Dad always wished he could have met his father and asked him questions, but Lucy refused to her dying day to tell him who he was. Although she named him Christopher Leslie, she always called him Leslie, a name he hated. Later on he learned that she had worked before his birth, for a jeweller in the jewellry quarter of Birmingham, named Leslie Holland, and his aunt Agnes said that he was his father. This was never confirmed.
Although his stepfather wasn't a loveable man, he was the nearest thing he had to a father, and he asked him numerous questions, especially when he found out that he had fought in the 1914-18 war.

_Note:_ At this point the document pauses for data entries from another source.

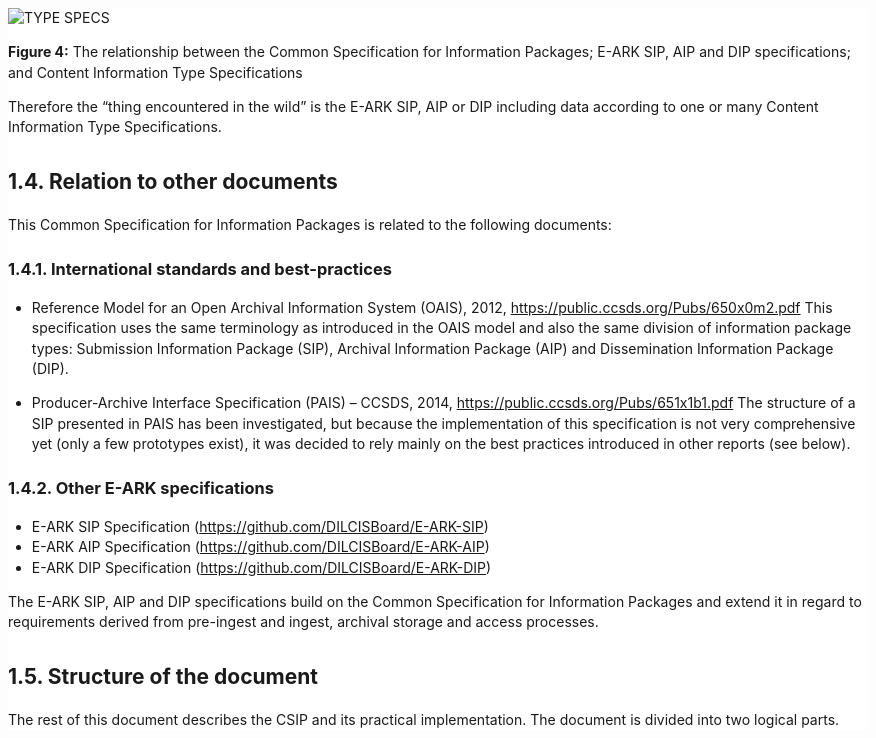 <p><a name="fig4"></a>
<img src="figs/fig_4_cs_vs_ip.svg" alt="TYPE SPECS" title="Relations between the Common Specification for Information Packages; E-ARK SIP, AIP and DIP specifications; and Content Information Type Specifications."></p>

<p><strong>Figure 4:</strong> The relationship between the Common Specification for Information Packages; E-ARK SIP, AIP and DIP specifications; and Content Information Type Specifications</p>

<p>Therefore the “thing encountered in the wild” is the E-ARK SIP, AIP or DIP including data according to one or many Content Information Type Specifications.</p>

<p><a name="relationtootherdocuments"></a></p>

<h2 id="14-relation-to-other-documents">1.4. Relation to other documents</h2>
<p>This Common Specification for Information Packages is related to the following documents:</p>

<p><a name="internationalstandardsandbest-practices"></a></p>

<h3 id="141-international-standards-and-best-practices">1.4.1. International standards and best-practices</h3>
<ul>
  <li>
    <p>Reference Model for an Open Archival Information System (OAIS), 2012, <a href="https://public.ccsds.org/Pubs/650x0m2.pdf">https://public.ccsds.org/Pubs/650x0m2.pdf</a>
This specification uses the same terminology as introduced in the OAIS model and also the same division of information package types: Submission Information Package (SIP), Archival Information Package (AIP) and Dissemination Information Package (DIP).</p>
  </li>
  <li>
    <p>Producer-Archive Interface Specification (PAIS) – CCSDS, 2014, <a href="https://public.ccsds.org/Pubs/651x1b1.pdf">https://public.ccsds.org/Pubs/651x1b1.pdf</a>
The structure of a SIP presented in PAIS has been investigated, but because the implementation of this specification is not very comprehensive yet (only a few prototypes exist), it was decided to rely mainly on the best practices introduced in other reports (see below).</p>
  </li>
</ul>

<p><a name="othere-arkspecifications"></a></p>

<h3 id="142-other-e-ark-specifications">1.4.2. Other E-ARK specifications</h3>

<ul>
  <li>E-ARK SIP Specification (<a href="https://github.com/DILCISBoard/E-ARK-SIP">https://github.com/DILCISBoard/E-ARK-SIP</a>)</li>
  <li>E-ARK AIP Specification (<a href="https://github.com/DILCISBoard/E-ARK-AIP">https://github.com/DILCISBoard/E-ARK-AIP</a>)</li>
  <li>E-ARK DIP Specification (<a href="https://github.com/DILCISBoard/E-ARK-DIP">https://github.com/DILCISBoard/E-ARK-DIP</a>)</li>
</ul>

<p>The E-ARK SIP, AIP and DIP specifications build on the Common Specification for
Information Packages and extend it in regard to requirements derived from pre-ingest and ingest, archival storage and access processes.</p>

<p><a name="structureofthedocument"></a></p>

<h2 id="15-structure-of-the-document">1.5. Structure of the document</h2>
<p>The rest of this document describes the CSIP and its practical implementation. The document is divided into two logical parts.</p>
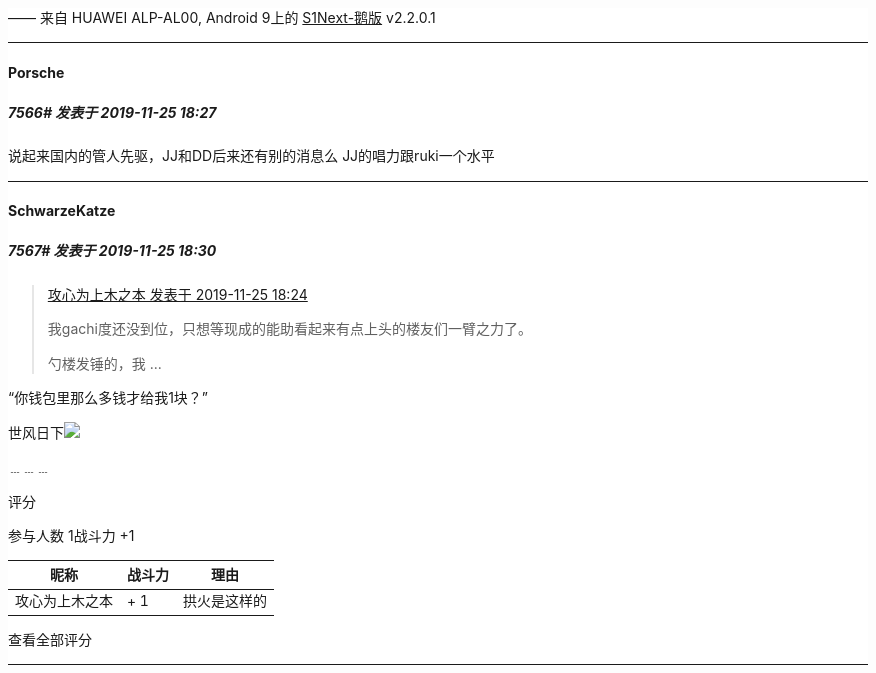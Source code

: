 —— 来自 HUAWEI ALP-AL00, Android 9上的 [S1Next-鹅版](https://github.com/ykrank/S1-Next/releases) v2.2.0.1







-----

####  Porsche  
##### 7566#       发表于 2019-11-25 18:27




说起来国内的管人先驱，JJ和DD后来还有别的消息么
JJ的唱力跟ruki一个水平







-----

####  SchwarzeKatze  
##### 7567#       发表于 2019-11-25 18:30



<blockquote><a href="httphttps://bbs.saraba1st.com/2b/forum.php?mod=redirect&amp;goto=findpost&amp;pid=45619558&amp;ptid=1857164" target="_blank">攻心为上木之本 发表于 2019-11-25 18:24</a>

我gachi度还没到位，只想等现成的能助看起来有点上头的楼友们一臂之力了。

勺楼发锤的，我 ...</blockquote>
“你钱包里那么多钱才给我1块？”


世风日下<img src="https://static.saraba1st.com/image/smiley/face2017/067.png" referrerpolicy="no-referrer">



﹍﹍﹍

评分





 参与人数 1战斗力 +1

|昵称|战斗力|理由|
|----|---|---|
| 攻心为上木之本| + 1|拱火是这样的|



查看全部评分






-----
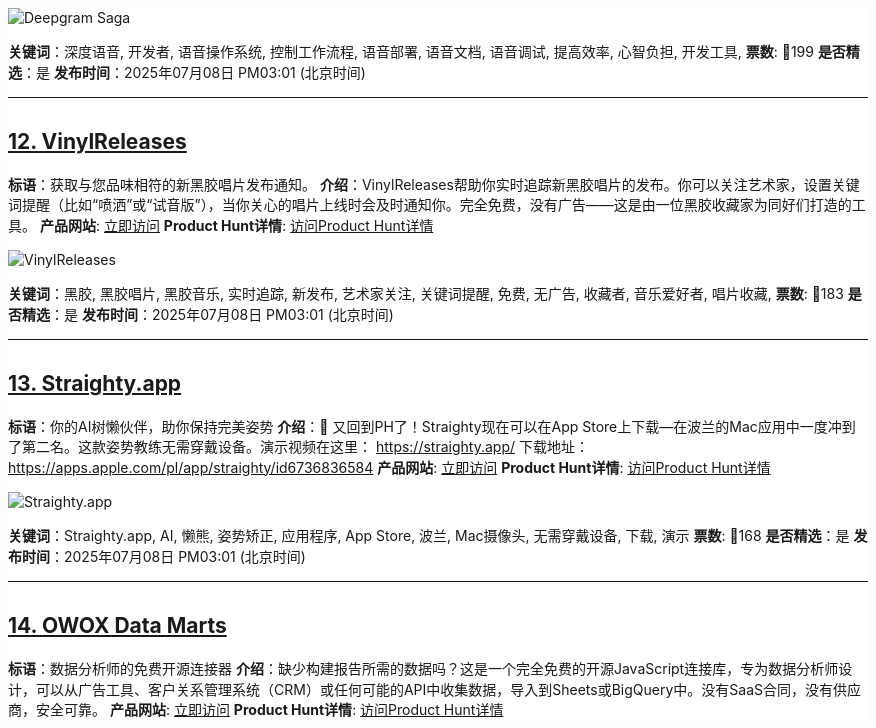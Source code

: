 ![Deepgram Saga]()

**关键词**：深度语音, 开发者, 语音操作系统, 控制工作流程, 语音部署, 语音文档, 语音调试, 提高效率, 心智负担, 开发工具,
**票数**: 🔺199
**是否精选**：是
**发布时间**：2025年07月08日 PM03:01 (北京时间)

---

## [12. VinylReleases](https://www.producthunt.com/products/vinylreleases?utm_campaign=producthunt-api&utm_medium=api-v2&utm_source=Application%3A+phdata+%28ID%3A+183397%29)
**标语**：获取与您品味相符的新黑胶唱片发布通知。
**介绍**：VinylReleases帮助你实时追踪新黑胶唱片的发布。你可以关注艺术家，设置关键词提醒（比如“喷洒”或“试音版”），当你关心的唱片上线时会及时通知你。完全免费，没有广告——这是由一位黑胶收藏家为同好们打造的工具。
**产品网站**: [立即访问](https://www.producthunt.com/r/COE75ZFDZOX2RC?utm_campaign=producthunt-api&utm_medium=api-v2&utm_source=Application%3A+phdata+%28ID%3A+183397%29)
**Product Hunt详情**: [访问Product Hunt详情](https://www.producthunt.com/products/vinylreleases?utm_campaign=producthunt-api&utm_medium=api-v2&utm_source=Application%3A+phdata+%28ID%3A+183397%29)

![VinylReleases]()

**关键词**：黑胶, 黑胶唱片, 黑胶音乐, 实时追踪, 新发布, 艺术家关注, 关键词提醒, 免费, 无广告, 收藏者, 音乐爱好者, 唱片收藏,
**票数**: 🔺183
**是否精选**：是
**发布时间**：2025年07月08日 PM03:01 (北京时间)

---

## [13. Straighty.app](https://www.producthunt.com/products/straighty-app?utm_campaign=producthunt-api&utm_medium=api-v2&utm_source=Application%3A+phdata+%28ID%3A+183397%29)
**标语**：你的AI树懒伙伴，助你保持完美姿势
**介绍**：🚀 又回到PH了！Straighty现在可以在App Store上下载—在波兰的Mac应用中一度冲到了第二名。这款姿势教练无需穿戴设备。演示视频在这里： https://straighty.app/ 下载地址： https://apps.apple.com/pl/app/straighty/id6736836584
**产品网站**: [立即访问](https://www.producthunt.com/r/46TRTGMCX4V5YB?utm_campaign=producthunt-api&utm_medium=api-v2&utm_source=Application%3A+phdata+%28ID%3A+183397%29)
**Product Hunt详情**: [访问Product Hunt详情](https://www.producthunt.com/products/straighty-app?utm_campaign=producthunt-api&utm_medium=api-v2&utm_source=Application%3A+phdata+%28ID%3A+183397%29)

![Straighty.app]()

**关键词**：Straighty.app, AI, 懒熊, 姿势矫正, 应用程序, App Store, 波兰, Mac摄像头, 无需穿戴设备, 下载, 演示
**票数**: 🔺168
**是否精选**：是
**发布时间**：2025年07月08日 PM03:01 (北京时间)

---

## [14. OWOX Data Marts](https://www.producthunt.com/products/owox-bi?utm_campaign=producthunt-api&utm_medium=api-v2&utm_source=Application%3A+phdata+%28ID%3A+183397%29)
**标语**：数据分析师的免费开源连接器
**介绍**：缺少构建报告所需的数据吗？这是一个完全免费的开源JavaScript连接库，专为数据分析师设计，可以从广告工具、客户关系管理系统（CRM）或任何可能的API中收集数据，导入到Sheets或BigQuery中。没有SaaS合同，没有供应商，安全可靠。
**产品网站**: [立即访问](https://www.producthunt.com/r/YATHC22VC7P25Q?utm_campaign=producthunt-api&utm_medium=api-v2&utm_source=Application%3A+phdata+%28ID%3A+183397%29)
**Product Hunt详情**: [访问Product Hunt详情](https://www.producthunt.com/products/owox-bi?utm_campaign=producthunt-api&utm_medium=api-v2&utm_source=Application%3A+phdata+%28ID%3A+183397%29)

But some of the things he told him, he wished he hadn't, for they didn't reflect well on him if he actually did do them.
Eventually Lucy had three more children: Frank, Sidney and Patricia and still lived in the schoolhouse with Peter Thornburgh many years later when Christopher began a family of his own.
Comments
Yet look at the Lord's faithfulness as He has brought redemption to the children and grandchildren of Christopher Cater.
You have such a wealth of heirlooms from your parents and grandparents.
Thank you for sharing.
I enjoyed reading about Lucy and second all that was said by Angcat, and Dave. What a rich treasure trove are these stories. What beauty and grace are found amongst incredible challenges.
I wonder what were Lucy's joys, her regrets, her dreams?
When wrote down as story, her history, we have a sum total of the struggles of her life - apart from the times and culture of the day. Was that when Charles Dickens was writing a Tale of Two Cities and Great Expectations? The time of work houses, extreme poverty when people first began to move from the country to the city? Is it after that, when citizens began seeking a better life for their families in the Americas? I'm looking for perspective here.
How was she viewed by others then?
Enquiring minds do like to know. Ah, I do enjoy history. I love learning about people, individually and socially. King Solomon spoke so wisely when he recorded in Ecclesiastes, "There's nothing new under the sun...but to seek God, stand in awe of HIm, and keep His commandments, because this applies to every person."
I am so looking forward to next Monday. This is a wonderful idea Belinda. Thank you.
Lucy lived from just after the turn of the last century--at the start of the 20th century. It was after Dickens's day, but still the vestiges of that day and age clung. It was a difficult time for the destitute, with few social supports. And judgement was harsh on those who bore the result of actions they had no part in, like my dad, who bore the stigma of "illigitimacy," a word I hate.
As for Lucy's hopes and dreams, I wonder too.